Aunque las reglas pueden diferir según el lugar donde viva, a continuación se detallan a grandes rasgos lo que significan estas diferentes certificaciones:
- MD (médicos en medicina) y DO (médicos en medicina osteopática): Estos son los puestos que comúnmente llamaríamos «doctor». Obtienen una licenciatura, asisten a la escuela de medicina y luego realizan varios años de residencia bajo la supervisión de médicos más experimentados. Históricamente, los DO han puesto énfasis en un enfoque “holístico” para tratar a sus pacientes, pero como la medicina en general ha tendido en esa dirección, en la práctica hay menos diferencia entre estas dos posiciones como solía haber.
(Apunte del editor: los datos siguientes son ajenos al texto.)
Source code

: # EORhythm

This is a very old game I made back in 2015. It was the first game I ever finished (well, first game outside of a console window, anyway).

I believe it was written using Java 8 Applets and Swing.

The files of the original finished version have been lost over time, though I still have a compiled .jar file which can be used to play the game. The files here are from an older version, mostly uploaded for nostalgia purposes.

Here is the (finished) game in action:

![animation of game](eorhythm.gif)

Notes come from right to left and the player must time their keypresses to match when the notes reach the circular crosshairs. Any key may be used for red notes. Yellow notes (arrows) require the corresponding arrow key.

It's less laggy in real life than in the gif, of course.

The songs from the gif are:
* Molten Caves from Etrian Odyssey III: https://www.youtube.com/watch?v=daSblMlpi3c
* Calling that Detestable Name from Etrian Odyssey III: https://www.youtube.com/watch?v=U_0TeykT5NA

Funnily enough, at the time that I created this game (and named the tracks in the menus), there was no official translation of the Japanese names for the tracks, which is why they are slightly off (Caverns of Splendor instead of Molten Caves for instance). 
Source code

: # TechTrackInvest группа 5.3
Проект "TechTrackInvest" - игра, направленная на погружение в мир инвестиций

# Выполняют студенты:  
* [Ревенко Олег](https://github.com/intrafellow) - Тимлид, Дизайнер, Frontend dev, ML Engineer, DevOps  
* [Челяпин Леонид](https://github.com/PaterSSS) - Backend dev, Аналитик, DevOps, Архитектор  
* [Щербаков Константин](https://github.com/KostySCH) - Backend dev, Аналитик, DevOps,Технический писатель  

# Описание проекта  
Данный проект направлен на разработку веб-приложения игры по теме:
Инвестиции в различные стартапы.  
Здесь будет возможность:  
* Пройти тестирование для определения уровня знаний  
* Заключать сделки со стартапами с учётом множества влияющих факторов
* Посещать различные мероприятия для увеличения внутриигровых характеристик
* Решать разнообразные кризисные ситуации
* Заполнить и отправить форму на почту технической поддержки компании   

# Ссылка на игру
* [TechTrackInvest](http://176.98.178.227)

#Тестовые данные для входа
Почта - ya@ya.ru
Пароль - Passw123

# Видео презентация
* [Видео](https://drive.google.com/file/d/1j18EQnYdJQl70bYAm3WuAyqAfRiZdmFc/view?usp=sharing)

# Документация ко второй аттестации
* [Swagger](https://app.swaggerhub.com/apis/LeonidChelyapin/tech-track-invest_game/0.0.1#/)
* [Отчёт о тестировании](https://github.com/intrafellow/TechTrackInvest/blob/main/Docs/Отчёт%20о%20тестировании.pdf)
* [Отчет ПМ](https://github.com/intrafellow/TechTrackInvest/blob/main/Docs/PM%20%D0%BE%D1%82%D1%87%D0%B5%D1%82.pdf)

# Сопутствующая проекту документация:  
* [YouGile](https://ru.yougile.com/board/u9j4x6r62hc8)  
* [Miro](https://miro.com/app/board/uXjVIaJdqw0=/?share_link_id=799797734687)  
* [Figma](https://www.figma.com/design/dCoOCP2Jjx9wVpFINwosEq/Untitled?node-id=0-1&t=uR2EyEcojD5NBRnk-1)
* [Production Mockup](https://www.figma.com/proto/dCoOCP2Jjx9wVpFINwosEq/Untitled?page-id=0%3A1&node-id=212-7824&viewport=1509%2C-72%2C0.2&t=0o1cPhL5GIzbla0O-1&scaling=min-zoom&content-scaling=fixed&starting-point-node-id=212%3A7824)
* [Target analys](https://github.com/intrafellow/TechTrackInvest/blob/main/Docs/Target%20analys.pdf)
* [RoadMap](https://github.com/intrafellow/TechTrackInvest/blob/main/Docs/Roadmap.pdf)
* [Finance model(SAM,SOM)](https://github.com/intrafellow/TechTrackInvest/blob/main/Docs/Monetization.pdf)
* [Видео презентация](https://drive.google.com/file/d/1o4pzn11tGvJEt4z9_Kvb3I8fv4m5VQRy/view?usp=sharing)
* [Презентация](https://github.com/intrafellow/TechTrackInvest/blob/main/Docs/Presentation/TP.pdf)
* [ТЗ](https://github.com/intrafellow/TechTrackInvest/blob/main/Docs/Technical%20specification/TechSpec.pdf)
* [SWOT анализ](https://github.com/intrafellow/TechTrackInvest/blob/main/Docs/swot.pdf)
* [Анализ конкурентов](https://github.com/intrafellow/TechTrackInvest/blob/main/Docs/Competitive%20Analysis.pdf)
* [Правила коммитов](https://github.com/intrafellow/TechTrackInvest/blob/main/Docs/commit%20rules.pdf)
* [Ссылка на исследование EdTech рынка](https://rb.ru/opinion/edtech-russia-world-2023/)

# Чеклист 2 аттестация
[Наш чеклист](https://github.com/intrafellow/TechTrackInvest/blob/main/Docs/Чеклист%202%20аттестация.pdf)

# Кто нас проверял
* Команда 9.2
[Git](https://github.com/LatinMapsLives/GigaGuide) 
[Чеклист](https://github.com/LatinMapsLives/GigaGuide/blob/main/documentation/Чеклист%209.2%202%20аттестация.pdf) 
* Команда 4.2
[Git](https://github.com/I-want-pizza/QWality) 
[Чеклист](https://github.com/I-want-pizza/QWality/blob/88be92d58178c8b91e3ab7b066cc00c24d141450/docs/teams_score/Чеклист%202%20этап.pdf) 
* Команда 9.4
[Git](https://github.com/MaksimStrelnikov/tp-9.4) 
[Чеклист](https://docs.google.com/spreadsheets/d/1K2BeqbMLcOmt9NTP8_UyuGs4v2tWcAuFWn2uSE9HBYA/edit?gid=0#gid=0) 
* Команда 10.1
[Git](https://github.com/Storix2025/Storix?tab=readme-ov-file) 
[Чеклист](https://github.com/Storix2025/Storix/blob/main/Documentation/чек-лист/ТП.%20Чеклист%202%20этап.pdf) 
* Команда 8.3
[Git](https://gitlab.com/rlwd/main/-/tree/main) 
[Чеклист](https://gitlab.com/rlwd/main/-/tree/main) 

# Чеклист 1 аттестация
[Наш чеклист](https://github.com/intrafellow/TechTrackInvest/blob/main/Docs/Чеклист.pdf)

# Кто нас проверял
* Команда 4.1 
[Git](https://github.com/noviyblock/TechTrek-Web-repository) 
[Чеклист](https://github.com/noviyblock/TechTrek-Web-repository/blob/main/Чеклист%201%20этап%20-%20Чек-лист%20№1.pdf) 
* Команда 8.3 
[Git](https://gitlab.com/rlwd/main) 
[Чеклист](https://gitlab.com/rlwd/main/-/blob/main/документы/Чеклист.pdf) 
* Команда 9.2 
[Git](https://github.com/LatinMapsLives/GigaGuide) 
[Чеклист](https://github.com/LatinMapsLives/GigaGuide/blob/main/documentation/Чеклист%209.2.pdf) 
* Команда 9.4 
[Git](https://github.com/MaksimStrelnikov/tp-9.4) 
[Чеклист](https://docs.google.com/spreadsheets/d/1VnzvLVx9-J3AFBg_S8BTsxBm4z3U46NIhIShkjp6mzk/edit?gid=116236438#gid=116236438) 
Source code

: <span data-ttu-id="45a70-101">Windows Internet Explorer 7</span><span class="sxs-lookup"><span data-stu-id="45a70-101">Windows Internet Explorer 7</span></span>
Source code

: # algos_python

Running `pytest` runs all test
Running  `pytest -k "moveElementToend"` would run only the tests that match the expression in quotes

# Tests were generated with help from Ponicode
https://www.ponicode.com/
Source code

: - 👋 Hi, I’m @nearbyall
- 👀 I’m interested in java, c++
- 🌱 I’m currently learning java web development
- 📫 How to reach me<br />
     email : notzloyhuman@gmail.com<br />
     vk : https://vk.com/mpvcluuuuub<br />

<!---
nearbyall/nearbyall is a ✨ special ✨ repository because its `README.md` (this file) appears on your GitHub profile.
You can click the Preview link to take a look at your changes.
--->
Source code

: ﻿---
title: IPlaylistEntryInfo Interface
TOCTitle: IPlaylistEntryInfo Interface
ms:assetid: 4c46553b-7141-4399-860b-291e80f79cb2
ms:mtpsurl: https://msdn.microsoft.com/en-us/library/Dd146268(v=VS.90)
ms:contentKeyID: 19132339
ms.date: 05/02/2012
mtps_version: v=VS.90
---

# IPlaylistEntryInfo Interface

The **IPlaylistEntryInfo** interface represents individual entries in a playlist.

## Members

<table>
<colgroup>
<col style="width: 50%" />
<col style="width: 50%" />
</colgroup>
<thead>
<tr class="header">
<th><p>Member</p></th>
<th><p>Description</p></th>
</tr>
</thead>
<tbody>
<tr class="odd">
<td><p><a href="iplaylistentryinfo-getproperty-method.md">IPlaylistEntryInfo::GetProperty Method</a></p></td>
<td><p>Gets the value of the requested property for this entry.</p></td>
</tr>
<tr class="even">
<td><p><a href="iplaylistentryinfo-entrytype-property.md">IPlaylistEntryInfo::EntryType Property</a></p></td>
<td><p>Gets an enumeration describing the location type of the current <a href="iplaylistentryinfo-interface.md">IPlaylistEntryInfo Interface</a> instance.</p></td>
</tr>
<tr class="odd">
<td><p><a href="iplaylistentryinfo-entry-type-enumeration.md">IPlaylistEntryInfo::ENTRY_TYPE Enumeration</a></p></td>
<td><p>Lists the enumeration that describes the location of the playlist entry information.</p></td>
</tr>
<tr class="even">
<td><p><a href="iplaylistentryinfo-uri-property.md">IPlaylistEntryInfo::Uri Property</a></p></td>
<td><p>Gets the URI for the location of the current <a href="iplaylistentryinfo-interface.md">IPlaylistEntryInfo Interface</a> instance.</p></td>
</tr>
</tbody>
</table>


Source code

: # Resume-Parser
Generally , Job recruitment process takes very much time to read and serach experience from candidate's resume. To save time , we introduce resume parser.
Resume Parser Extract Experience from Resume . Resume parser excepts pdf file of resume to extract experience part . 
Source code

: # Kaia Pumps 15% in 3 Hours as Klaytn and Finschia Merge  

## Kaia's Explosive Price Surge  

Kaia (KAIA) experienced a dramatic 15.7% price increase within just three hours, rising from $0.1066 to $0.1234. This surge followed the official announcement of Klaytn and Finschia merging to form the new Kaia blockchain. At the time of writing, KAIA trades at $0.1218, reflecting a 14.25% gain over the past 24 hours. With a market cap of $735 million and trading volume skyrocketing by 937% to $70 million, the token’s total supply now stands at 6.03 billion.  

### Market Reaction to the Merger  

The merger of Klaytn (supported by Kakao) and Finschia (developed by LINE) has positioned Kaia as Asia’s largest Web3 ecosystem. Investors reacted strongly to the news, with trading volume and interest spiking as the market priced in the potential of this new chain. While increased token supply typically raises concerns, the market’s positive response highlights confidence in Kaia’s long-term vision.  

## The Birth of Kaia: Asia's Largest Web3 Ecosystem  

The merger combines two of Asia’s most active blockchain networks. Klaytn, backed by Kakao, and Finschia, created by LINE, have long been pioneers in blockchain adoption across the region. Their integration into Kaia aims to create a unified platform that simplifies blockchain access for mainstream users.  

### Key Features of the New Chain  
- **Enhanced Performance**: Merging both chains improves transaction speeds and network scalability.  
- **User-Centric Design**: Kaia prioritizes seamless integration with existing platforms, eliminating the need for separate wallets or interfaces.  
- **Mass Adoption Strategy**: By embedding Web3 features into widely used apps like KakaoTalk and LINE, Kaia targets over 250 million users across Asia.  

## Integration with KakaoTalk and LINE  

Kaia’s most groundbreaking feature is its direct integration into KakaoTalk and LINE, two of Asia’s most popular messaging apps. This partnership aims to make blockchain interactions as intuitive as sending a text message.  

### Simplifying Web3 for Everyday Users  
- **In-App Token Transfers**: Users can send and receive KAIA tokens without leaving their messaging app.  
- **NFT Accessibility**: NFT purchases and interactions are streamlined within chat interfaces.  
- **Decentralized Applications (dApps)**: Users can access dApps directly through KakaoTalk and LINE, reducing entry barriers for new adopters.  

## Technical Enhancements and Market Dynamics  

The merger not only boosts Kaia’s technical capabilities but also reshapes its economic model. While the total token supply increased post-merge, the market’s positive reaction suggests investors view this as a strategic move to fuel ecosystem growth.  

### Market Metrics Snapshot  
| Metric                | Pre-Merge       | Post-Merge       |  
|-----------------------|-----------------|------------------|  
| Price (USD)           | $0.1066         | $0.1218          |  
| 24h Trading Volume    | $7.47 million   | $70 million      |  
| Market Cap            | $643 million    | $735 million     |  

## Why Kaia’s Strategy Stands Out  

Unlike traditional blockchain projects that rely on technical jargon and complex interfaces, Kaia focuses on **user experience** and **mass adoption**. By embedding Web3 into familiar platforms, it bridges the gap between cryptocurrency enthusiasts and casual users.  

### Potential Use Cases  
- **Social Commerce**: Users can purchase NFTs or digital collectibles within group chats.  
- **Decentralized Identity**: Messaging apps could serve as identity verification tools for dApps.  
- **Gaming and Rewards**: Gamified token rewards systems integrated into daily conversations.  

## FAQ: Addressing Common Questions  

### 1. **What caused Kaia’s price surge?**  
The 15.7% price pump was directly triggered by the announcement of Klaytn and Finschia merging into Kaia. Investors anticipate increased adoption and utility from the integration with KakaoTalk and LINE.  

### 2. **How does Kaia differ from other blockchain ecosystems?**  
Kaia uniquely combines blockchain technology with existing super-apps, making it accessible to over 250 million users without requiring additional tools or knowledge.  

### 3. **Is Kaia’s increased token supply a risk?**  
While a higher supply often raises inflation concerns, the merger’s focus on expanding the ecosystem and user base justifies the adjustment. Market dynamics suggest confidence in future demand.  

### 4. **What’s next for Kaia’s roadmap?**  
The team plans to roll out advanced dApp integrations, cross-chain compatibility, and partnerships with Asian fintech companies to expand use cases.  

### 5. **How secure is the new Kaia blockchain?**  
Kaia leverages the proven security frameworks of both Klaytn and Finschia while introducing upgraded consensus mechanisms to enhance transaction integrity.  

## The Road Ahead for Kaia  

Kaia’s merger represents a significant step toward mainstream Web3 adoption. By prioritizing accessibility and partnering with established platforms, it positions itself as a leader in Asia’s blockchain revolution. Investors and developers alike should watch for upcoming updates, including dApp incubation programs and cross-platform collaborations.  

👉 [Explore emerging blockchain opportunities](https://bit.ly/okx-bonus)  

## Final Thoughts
- NP (enfermeras practicantes): Estos proveedores tienen una licenciatura (como todas las enfermeras registradas) y luego obtuvieron un título de posgrado (ya sea maestría o doctorado) para convertirse en NP. Dependiendo de su estado, pueden administrar sus propias prácticas o deben colaborar con un MD/DO que supervise su trabajo. Según Grant Martsolf, investigador de servicios de enfermería de la Universidad de Pittsburgh, la categoría NP se creó originalmente porque había muchas enfermeras con más experiencia y, francamente, más conocimientos que los médicos y doctores más jóvenes. Los NP también pueden trabajar en campos especializados (como cardiología) y en hospitales.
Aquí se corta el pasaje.